Un paseo cotidiano

Maridaje recomendado: Escocés con fluoxetina

Por: Mauricio Orellana Suárez* 

Presentamos el cuento «Un paseo cotidiano» del escritor salvadoreño Mauricio Orellana Suárez, Premio Centroamericano de Novela Mario Monteforte Toledo 2011. Este relato está incluido en el libro «Sonrisa artificial», editado en 2019 por el Proyecto Editorial La Chifurnia.

 

Hace mucho tiempo él era como un perro de segundo piso acostumbrado al vértigo de la escalera, alerta y bien dispuesto; pero hoy, como todos los días desde hace semanas, me toca espabilarlo, estirarlo, hacerlo bostezar y sacarlo a la fuerza de la cama entre los sonidos incesantes de la alarma repetida del despertador. Siento en el alma como mío ese desgano creciente que se le ha pegado como sarna y no lo deja en paz.

Ojalá algo tan físico como la sarna fuera.
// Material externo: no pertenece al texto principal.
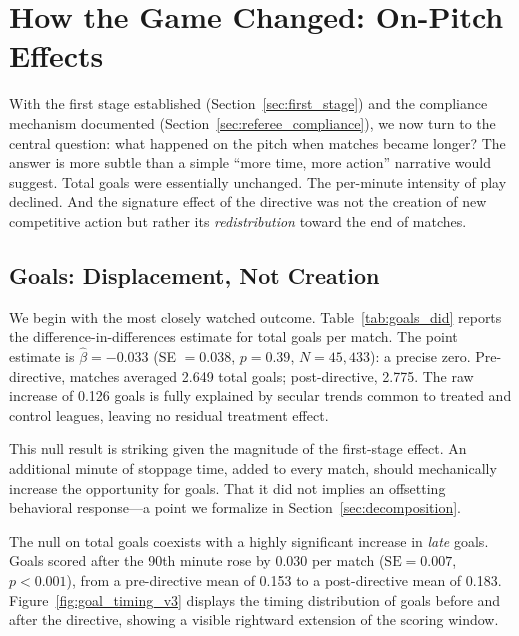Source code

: 
\section{How the Game Changed: On-Pitch Effects}
\label{sec:on_pitch}

With the first stage established (Section~\ref{sec:first_stage}) and the compliance mechanism documented (Section~\ref{sec:referee_compliance}), we now turn to the central question: what happened on the pitch when matches became longer?  The answer is more subtle than a simple ``more time, more action'' narrative would suggest.  Total goals were essentially unchanged.  The per-minute intensity of play declined.  And the signature effect of the directive was not the creation of new competitive action but rather its \emph{redistribution} toward the end of matches.

\subsection{Goals: Displacement, Not Creation}
\label{sec:goals}

We begin with the most closely watched outcome.  Table~\ref{tab:goals_did} reports the difference-in-differences estimate for total goals per match.  The point estimate is $\hat{\beta} = -0.033$ (SE $= 0.038$, $p = 0.39$, $N = 45{,}433$): a precise zero.  Pre-directive, matches averaged 2.649 total goals; post-directive, 2.775.  The raw increase of 0.126 goals is fully explained by secular trends common to treated and control leagues, leaving no residual treatment effect.

This null result is striking given the magnitude of the first-stage effect.  An additional minute of stoppage time, added to every match, should mechanically increase the opportunity for goals.  That it did not implies an offsetting behavioral response---a point we formalize in Section~\ref{sec:decomposition}.

The null on total goals coexists with a highly significant increase in \emph{late} goals.  Goals scored after the 90th minute rose by 0.030 per match ($\text{SE} = 0.007$, $p < 0.001$), from a pre-directive mean of 0.153 to a post-directive mean of 0.183.  Figure~\ref{fig:goal_timing_v3} displays the timing distribution of goals before and after the directive, showing a visible rightward extension of the scoring window.

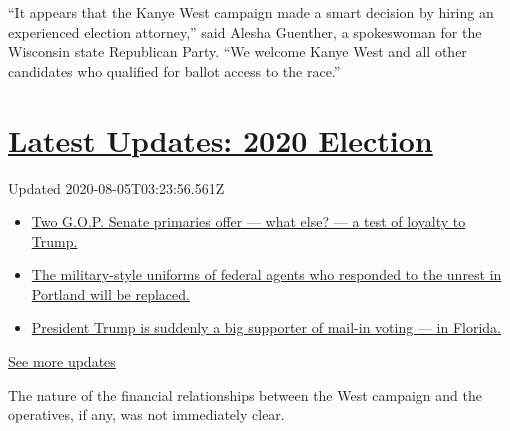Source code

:``It appears that the Kanye West campaign made a smart decision by
hiring an experienced election attorney,'' said Alesha Guenther, a
spokeswoman for the Wisconsin state Republican Party. ``We welcome Kanye
West and all other candidates who qualified for ballot access to the
race.''

\hypertarget{latest-updates-2020-election}{%
\section{\texorpdfstring{\href{https://www.nytimes.com/2020/08/04/us/elections/primary-election-michigan-arizona-kansas.html?action=click\&pgtype=Article\&state=default\&region=MAIN_CONTENT_1\&context=storylines_live_updates}{Latest
Updates: 2020
Election}}{Latest Updates: 2020 Election}}\label{latest-updates-2020-election}}

Updated 2020-08-05T03:23:56.561Z

\begin{itemize}
\tightlist
\item
  \href{https://www.nytimes.com/2020/08/04/us/elections/primary-election-michigan-arizona-kansas.html?action=click\&pgtype=Article\&state=default\&region=MAIN_CONTENT_1\&context=storylines_live_updates\#link-3924dd44}{Two
  G.O.P. Senate primaries offer --- what else? --- a test of loyalty to
  Trump.}
\item
  \href{https://www.nytimes.com/2020/08/04/us/elections/primary-election-michigan-arizona-kansas.html?action=click\&pgtype=Article\&state=default\&region=MAIN_CONTENT_1\&context=storylines_live_updates\#link-62a8e06b}{The
  military-style uniforms of federal agents who responded to the unrest
  in Portland will be replaced.}
\item
  \href{https://www.nytimes.com/2020/08/04/us/elections/primary-election-michigan-arizona-kansas.html?action=click\&pgtype=Article\&state=default\&region=MAIN_CONTENT_1\&context=storylines_live_updates\#link-32b39e33}{President
  Trump is suddenly a big supporter of mail-in voting --- in Florida.}
\end{itemize}

\href{https://www.nytimes.com/2020/08/04/us/elections/primary-election-michigan-arizona-kansas.html?action=click\&pgtype=Article\&state=default\&region=MAIN_CONTENT_1\&context=storylines_live_updates}{See
more updates}

The nature of the financial relationships between the West campaign and
the operatives, if any, was not immediately clear.

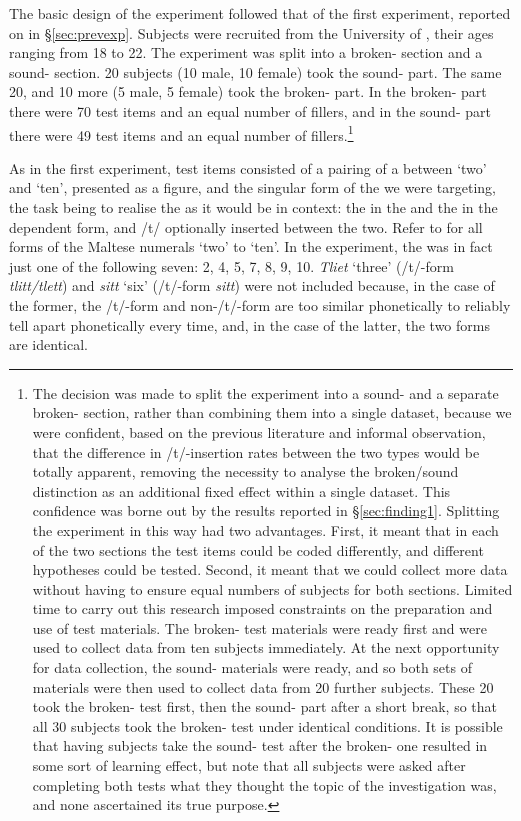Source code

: \documentclass[output=paper]{langsci/langscibook}
\begin{document}
The basic design of the experiment followed that of the first experiment, reported on in §\ref{sec:prevexp}. Subjects were recruited from the University of , their ages ranging from 18 to 22. The experiment was split into a broken- section and a sound- section. 20 subjects (10 male, 10 female) took the sound- part. The same 20, and 10 more (5 male, 5 female) took the broken- part. In the broken- part there were 70 test items and an equal number of fillers, and in the sound- part there were 49 test items and an equal number of fillers.\footnote{The decision was made to split the experiment into a sound- and a separate broken- section, rather than combining them into a single dataset, because we were confident, based on the previous literature and informal observation, that the difference in /t/-insertion rates between the two  types would be totally apparent, removing the necessity to analyse the broken/sound distinction as an additional fixed effect within a single dataset. This confidence was borne out by the results reported in §\ref{sec:finding1}. Splitting the experiment in this way had two advantages. First, it meant that in each of the two sections the test items could be coded differently, and different hypotheses could be tested. Second, it meant that we could collect more data without having to ensure equal numbers of subjects for both sections. Limited time to carry out this research imposed constraints on the preparation and use of test materials. The broken- test materials were ready first and were used to collect data from ten subjects immediately. At the next opportunity for data collection, the sound- materials were ready, and so both sets of materials were then used to collect data from 20 further subjects. These 20 took the broken- test first, then the sound- part after a short break, so that all 30 subjects took the broken- test under identical conditions. It is possible that having subjects take the sound- test after the broken- one resulted in some sort of learning effect, but note that all subjects were asked after completing both tests what they thought the topic of the investigation was, and none ascertained its true purpose.} 

As in the first experiment, test items consisted of a pairing of a  between ‘two’ and ‘ten’, presented as a figure, and the singular form of the  we were targeting, the task being to realise the  as it would be in context: the  in the  and the  in the dependent form, and /t/ optionally inserted between the two. Refer to  for all forms of the Maltese numerals ‘two’ to ‘ten’. In the experiment, the  was in fact just one of the following seven: 2, 4, 5, 7, 8, 9, 10. \textit{Tliet} ‘three’ (/t/-form \textit{tlitt/tlett}) and \textit{sitt} ‘six’ (/t/-form \textit{sitt}) were not included because, in the case of the former, the /t/-form and non-/t/-form are too similar phonetically to reliably tell apart phonetically every time, and, in the case of the latter, the two forms are identical. 
\end{document}
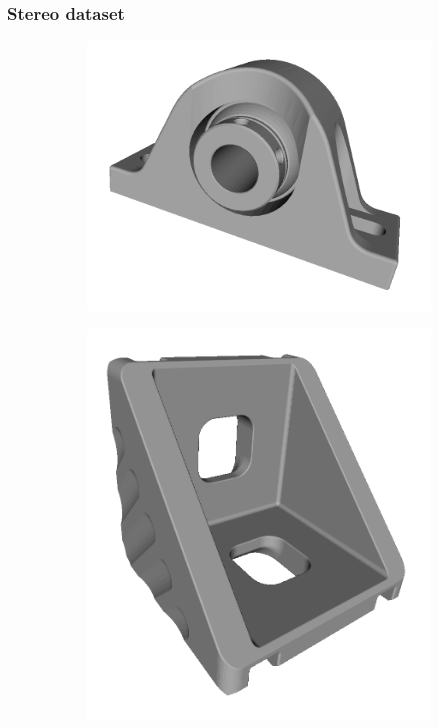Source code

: \subsubsection{Stereo dataset} 

\begin{figure}
	\centering
	\begin{subfigure}[t]{0.23\linewidth} \centering
		\includegraphics[width=1\linewidth]{./fig/eval/toshiba_bearing1.png}
	\end{subfigure}
	\begin{subfigure}[t]{0.23\linewidth} \centering
		\includegraphics[width=0.8\linewidth]{./fig/eval/toshiba_bracket1.png}

\end{subfigure}
\end{figure}

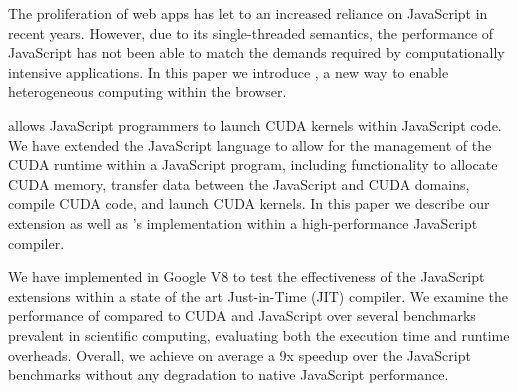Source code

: 
The proliferation of web apps has let to an increased reliance on JavaScript in
recent years. However, due to its single-threaded semantics, the performance of
JavaScript has not been able to match the demands required by computationally
intensive applications. In this paper we introduce \namens, a new way to enable
heterogeneous computing within the browser.

\name allows JavaScript programmers to launch CUDA kernels within JavaScript
code. We have extended the JavaScript language to allow for the management of
the CUDA runtime within a JavaScript program, including functionality to
allocate CUDA memory, transfer data between the JavaScript and CUDA domains,
compile CUDA code, and launch CUDA kernels. In this paper we describe our
extension as well as \namens's implementation within a high-performance
JavaScript compiler.

We have implemented \name in Google V8 to test the
effectiveness of the JavaScript extensions within a state of the art
Just-in-Time (JIT) compiler. We examine the performance of \name compared to
CUDA and JavaScript over several benchmarks prevalent in scientific computing,
evaluating both the execution time and runtime overheads.  Overall, we achieve
on average a 9x speedup over the JavaScript benchmarks without any degradation
to native JavaScript performance.

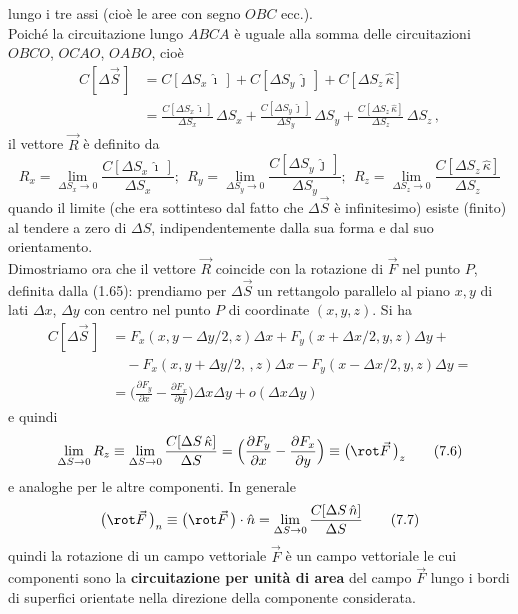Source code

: lungo i tre assi (cio\`e le aree con segno $OBC$ ecc.).\\
Poich\'e la circuitazione lungo $ABCA$ \`e uguale alla somma delle circuitazioni
\ $OBCO$, $OCAO$, $OABO$, cio\`e
\begin{equation}
  \begin{aligned}
    C[\Delta\vec S\,]&=C[\Delta S_x\,\hat\imath\,]+C[\Delta S_y\,\hat\jmath\,]
    +C[\Delta S_z\,\hat\kappa]\\
    &=\frac{C[\Delta S_x\,\hat\imath\,]}{\Delta S_x}\,\Delta S_x
    +\frac{C[\Delta S_y\,\hat\jmath\,]}{\Delta S_y}\,\Delta S_y
    +\frac{C[\Delta S_z\,\hat\kappa]}{\Delta S_z}\,\Delta S_z\,,
  \end{aligned}
  \tag{7.3}
\end{equation}
il vettore $\vec R$ \`e definito da
\begin{equation}
  R_x=\lim_{\Delta S_x\to0}\frac{C[\Delta S_x\,\hat\imath\,]}{\Delta S_x};
  \ \ R_y=\lim_{\Delta S_y\to0}\frac{C[\Delta S_y\,\hat\jmath\,]}{\Delta S_y};
  \ \ R_z=\lim_{\Delta S_z\to0}\frac{C[\Delta S_z\,\hat\kappa]}{\Delta S_z}
  \tag{7.4}
\end{equation}
quando il limite (che era sottinteso dal fatto che $\Delta\vec S$ \`e
infinitesimo) esiste (finito) al tendere a zero di $\Delta S$, indipendentemente
dalla sua forma e dal suo orientamento.\\
Dimostriamo ora che il vettore $\vec R$ coincide con la rotazione di $\vec F$
nel punto $P$, definita dalla (1.65): prendiamo per $\Delta\vec S$ un rettangolo
parallelo al piano $x,y$ di lati $\Delta x$, $\Delta y$ con centro nel punto $P$
di coordinate $(x,y,z)$. Si ha
\begin{equation}
  \begin{aligned}
    C[\Delta\vec S\,]&=F_x(x,y-\Delta y/2,z)\Delta x
    +F_y(x+\Delta x/2,y,z)\Delta y+\\
    &\quad-F_x(x,y+\Delta y/2,\,,z)\Delta x-F_y(x-\Delta x/2,y,z)\Delta y=\\
    &=\Big(\frac{\partial F_y}{\partial x}-\frac{\partial F_x}{\partial y}\Big)
    \Delta x\Delta y+o(\Delta x\Delta y)
  \end{aligned}
  \tag{7.5}
\end{equation}
e quindi
\begin{equation}
  \lim_{\Delta S\to0}R_z\equiv\lim_{\Delta S\to0}
  \frac{C[\Delta S\,\hat\kappa]}{\Delta S}
  =\Big(\frac{\partial F_y}{\partial x}-\frac{\partial F_x}{\partial y}\Big)
  \equiv\big(\rot\vec F\,\big)_z
  \tag{7.6}
\end{equation}
e analoghe per le altre componenti. In generale
\begin{equation}
  \big(\rot\vec F\,\big)_n\equiv\big(\rot\vec F\,\big)\cdot\hat n
  =\lim_{\Delta S\to0}\frac{C[\Delta S\,\hat n]}{\Delta S}
  \tag{7.7}
\end{equation}
quindi la rotazione di un campo vettoriale $\vec F$ \`e un campo vettoriale le
cui componenti sono la \textbf{circuitazione per unit\`a di area} del campo
$\vec F$ lungo i bordi di superfici orientate nella direzione della componente
considerata.

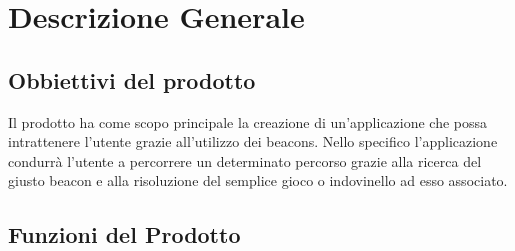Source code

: \section{Descrizione Generale}
\label{sec:DescrizioneGenerale}

\subsection{Obbiettivi del prodotto}
\label{sec:ObbiettiviDelProdotto}
Il prodotto ha come scopo principale la creazione di un'applicazione che possa intrattenere l'utente grazie all'utilizzo dei beacons. Nello specifico l'applicazione condurrà l'utente a percorrere un determinato percorso grazie alla ricerca del giusto beacon e alla risoluzione del semplice gioco o indovinello ad esso associato.

\subsection{Funzioni del Prodotto}

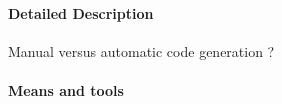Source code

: \paragraph{Detailed Description}
\label{sec:code-deta-descr}
\begin{issue}
Manual versus automatic code generation ?
\end{issue}


\paragraph{Means and tools}
\label{sec:code-means}



\begin{comment}
Shall be replaced by automatic code generation from formal models using
refinement techniques.
\end{comment}




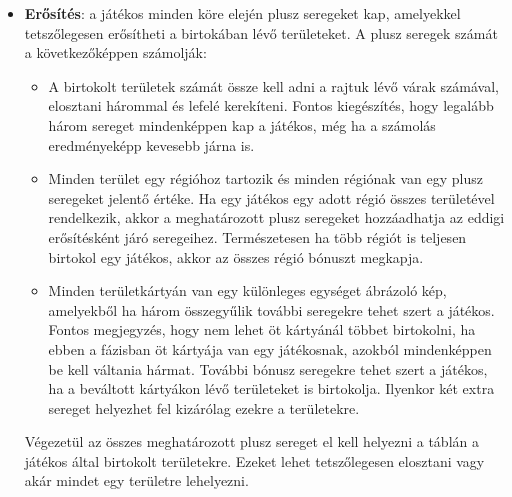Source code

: \documentclass[
]{thesis-ekf}
\theoremstyle{definition}
\theoremstyle{remark}
\begin{document}
\begin{itemize}
	\item \textbf{Erősítés}: a játékos minden köre elején plusz seregeket kap, amelyekkel tetszőlegesen erősítheti a birtokában lévő területeket. A plusz seregek számát a következőképpen számolják:
	\begin{itemize}
		\item A birtokolt területek számát össze kell adni a rajtuk lévő várak számával, elosztani hárommal és lefelé kerekíteni. Fontos kiegészítés, hogy legalább három sereget mindenképpen kap a játékos, még ha a számolás eredményeképp kevesebb járna is.
		\item Minden terület egy régióhoz tartozik és minden régiónak van egy plusz seregeket jelentő értéke. Ha egy játékos egy adott régió összes területével rendelkezik, akkor a meghatározott plusz seregeket hozzáadhatja az eddigi erősítésként járó seregeihez. Természetesen ha több régiót is teljesen birtokol egy játékos, akkor az összes régió bónuszt megkapja.
		\item Minden területkártyán van egy különleges egységet ábrázoló kép, amelyekből ha három összegyűlik további seregekre tehet szert a játékos. Fontos megjegyzés, hogy nem lehet öt kártyánál többet birtokolni, ha ebben a fázisban öt kártyája van egy játékosnak, azokból mindenképpen be kell váltania hármat. További bónusz seregekre tehet szert a játékos, ha a beváltott kártyákon lévő területeket is birtokolja. Ilyenkor két extra sereget helyezhet fel kizárólag ezekre a területekre.
	\end{itemize}
	Végezetül az összes meghatározott plusz sereget el kell helyezni a táblán a játékos által birtokolt területekre. Ezeket lehet tetszőlegesen elosztani vagy akár mindet egy területre lehelyezni.

\end{itemize}
\end{document}
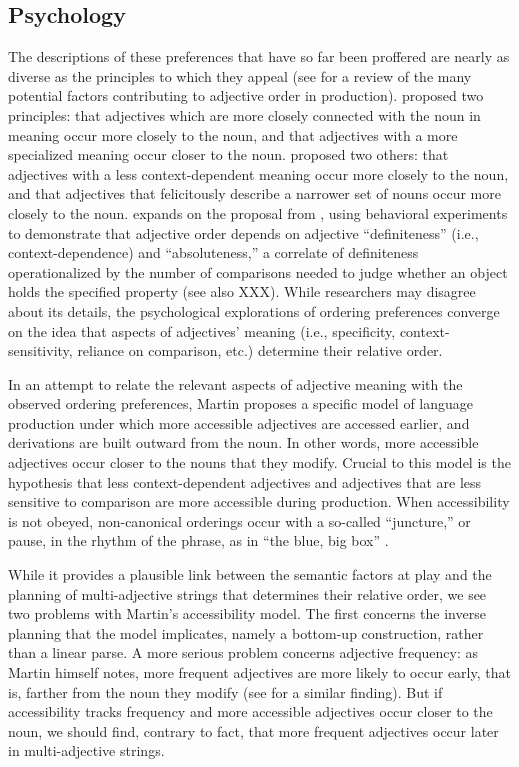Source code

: \documentclass{pnastwo}
\begin{document}
\begin{article}
\subsection{Psychology}
The descriptions of these preferences that have so far been proffered are nearly as diverse as the principles to which they appeal (see \cite{wulff2003} for a review of the many potential factors contributing to adjective order in production). \cite{sweet1898} proposed two principles: that adjectives which are more closely connected with the noun in meaning occur more closely to the noun, and that adjectives with a more specialized meaning occur closer to the noun. \cite{ziff1960} proposed two others: that adjectives with a less context-dependent meaning occur more closely to the noun, and that adjectives that felicitously describe a narrower set of nouns occur more closely to the noun. \cite{martin1969determinants} expands on the proposal from \cite{ziff1960}, using behavioral experiments to demonstrate that adjective order depends on adjective ``definiteness'' (i.e., context-dependence) and ``absoluteness,'' a correlate of definiteness operationalized by the number of comparisons needed to judge whether an object holds the specified property (see also \cite{kemmereretal2009} XXX).
While researchers may disagree about its details, the psychological explorations of ordering preferences converge on the idea that aspects of  adjectives' meaning (i.e., specificity, context-sensitivity, reliance on comparison, etc.) determine their relative order.

In an attempt to relate the relevant aspects of adjective meaning with the observed ordering preferences, Martin \cite{martin1969competence,martin1969determinants} proposes a specific model of language production under which more accessible adjectives are accessed earlier, and derivations are built outward from the noun. In other words, more accessible adjectives occur closer to the nouns that they modify. Crucial to this model is the hypothesis that less context-dependent adjectives and adjectives that are less sensitive to comparison are more accessible during production. When accessibility is not obeyed, non-canonical orderings occur with a so-called ``juncture,'' or pause, in the rhythm of the phrase, as in ``the blue, big box'' \cite{martin1970}.

While it provides a plausible link between the semantic factors at play and the planning of multi-adjective strings that determines their relative order, we see two problems with Martin's accessibility model. The first concerns the inverse planning that the model implicates, namely a bottom-up construction, rather than a linear parse. A more serious problem concerns adjective frequency: as Martin himself notes, more frequent adjectives are more likely to occur early, that is, farther from the noun they modify (see  \cite{wulff2003} for a similar finding).  But if accessibility tracks frequency and more accessible adjectives occur closer to the noun, we should find, contrary to fact, that more frequent adjectives occur later in multi-adjective strings.


\end{article}
\end{document}
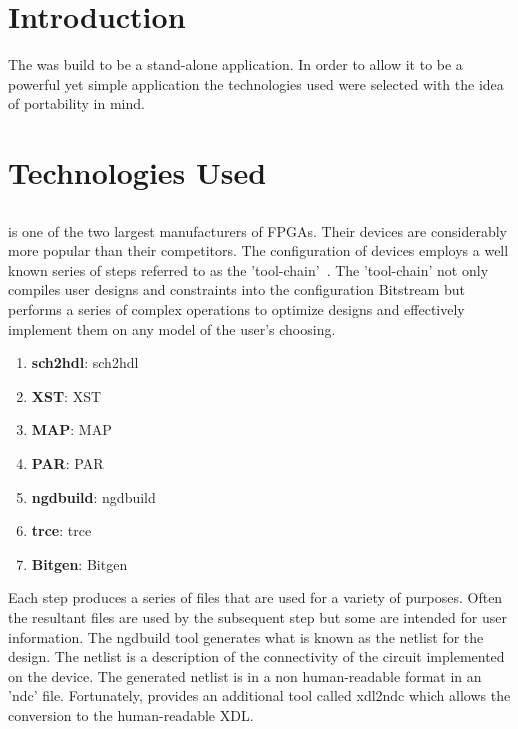 \label{chapter:implementation}
\section{Introduction}
The \Name was build to be a stand-alone application.
In order to allow it to be a powerful yet simple application the technologies used were selected with the idea of portability in mind.

\section{Technologies Used}
\subsection{\Xilinx}
\Xilinx is one of the two largest manufacturers of \acrshort{FPGA}s. 
Their devices are considerably more popular than their competitors.
The configuration of devices employs a well known series of steps referred to as the \Xilinx 'tool-chain'~\cite{xilnxDevManual}.
The 'tool-chain' not only compiles user designs and constraints into the configuration \gls{Bitstream} but performs a series of complex operations to optimize designs and effectively implement them on any \Xilinx model of the user's choosing.
\begin{enumerate}
	\item \textbf{\gls{sch2hdl}}: \glsdesc{sch2hdl}
	\item \textbf{\gls{XST}}: \glsdesc{XST}
	\item \textbf{\gls{MAP}}: \glsdesc{MAP}
	\item \textbf{\gls{PAR}}: \glsdesc{PAR}
	\item \textbf{\gls{ngdbuild}}: \glsdesc{ngdbuild}
	\item \textbf{\gls{trce}}: \glsdesc{trce}
	\item \textbf{\gls{Bitgen}}: \glsdesc{Bitgen}
\end{enumerate}
Each step produces a series of files that are used for a variety of purposes. 
Often the resultant files are used by the subsequent step but some are intended for user information.
The \gls{ngdbuild} tool generates what is known as the netlist for the design.
The netlist is a description of the connectivity of the circuit implemented on the device. 
The generated netlist is in a non human-readable format in an 'ndc' file.
Fortunately, \Xilinx provides an additional tool called \acrshort{xdl2ndc} which allows the conversion to the human-readable \acrfull{XDL}.
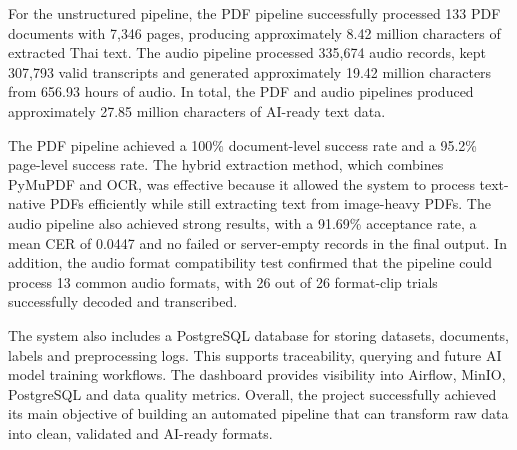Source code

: \documentclass[12pt,oneside,openright,a4paper]{cpe-english-project}
\begin{document}
For the unstructured pipeline, the PDF pipeline successfully processed 133 PDF documents with 7{,}346 pages, producing approximately 8.42 million characters of extracted Thai text. The audio pipeline processed 335{,}674 audio records, kept 307{,}793 valid transcripts and generated approximately 19.42 million characters from 656.93 hours of audio. In total, the PDF and audio pipelines produced approximately 27.85 million characters of AI-ready text data.

The PDF pipeline achieved a 100\% document-level success rate and a 95.2\% page-level success rate. The hybrid extraction method, which combines PyMuPDF and OCR, was effective because it allowed the system to process text-native PDFs efficiently while still extracting text from image-heavy PDFs. The audio pipeline also achieved strong results, with a 91.69\% acceptance rate, a mean CER of 0.0447 and no failed or server-empty records in the final output. In addition, the audio format compatibility test confirmed that the pipeline could process 13 common audio formats, with 26 out of 26 format-clip trials successfully decoded and transcribed.

The system also includes a PostgreSQL database for storing datasets, documents, labels and preprocessing logs. This supports traceability, querying and future AI model training workflows. The dashboard provides visibility into Airflow, MinIO, PostgreSQL and data quality metrics. Overall, the project successfully achieved its main objective of building an automated pipeline that can transform raw data into clean, validated and AI-ready formats.
\end{document}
La verdad es que está quebrado por dentro, se le siente en lo flojo de las coyunturas, en el unto de un suave sebo que destila el desfallecimiento característico de sus inermes días sin propósito, y que hace aún más difícil la tarea de alzarlo al menos un poco por encima de la asfixia que se instala en sus fosas nasales de zombi. Desnudo da lástima: hay que ver el estropajo en que se han transformado sus cueros, antes espléndidos. Da lástima, pero alguien tiene que hacer la tarea, alguien debe desvestirlo, dejarlo bajo la ducha al menos una vez al tiempo, restregarlo con jabón, sacarle el hedor, a veces masturbarlo y luego secarlo con más paciencia que toalla.

De regreso en el cuarto le pongo las ropas de ayer; lo hago bajar por las gradas; lo deposito, como otra más, entre las sillas del comedor y le doy el desayuno a cucharadas lentas, desperdigadas y sobrias: es como echarle aserrín a un muñeco, y hay que ver su inapetencia: siete cucharadas y ya está devolviendo. Pensar que hace unos meses se habría comido un toro de haberlo visto ocioso en esa misma mesa hecho bisté. Así las cosas.

Cepillados sus dientes, lo saco a pasear por los alrededores. Sus pasos, mortificados y torpes, ya han caminado cincuenta años. Por dicha me tiene a mí, si no, fuera un cadáver en barranca, huesos rapiñados de cadáver en barranca.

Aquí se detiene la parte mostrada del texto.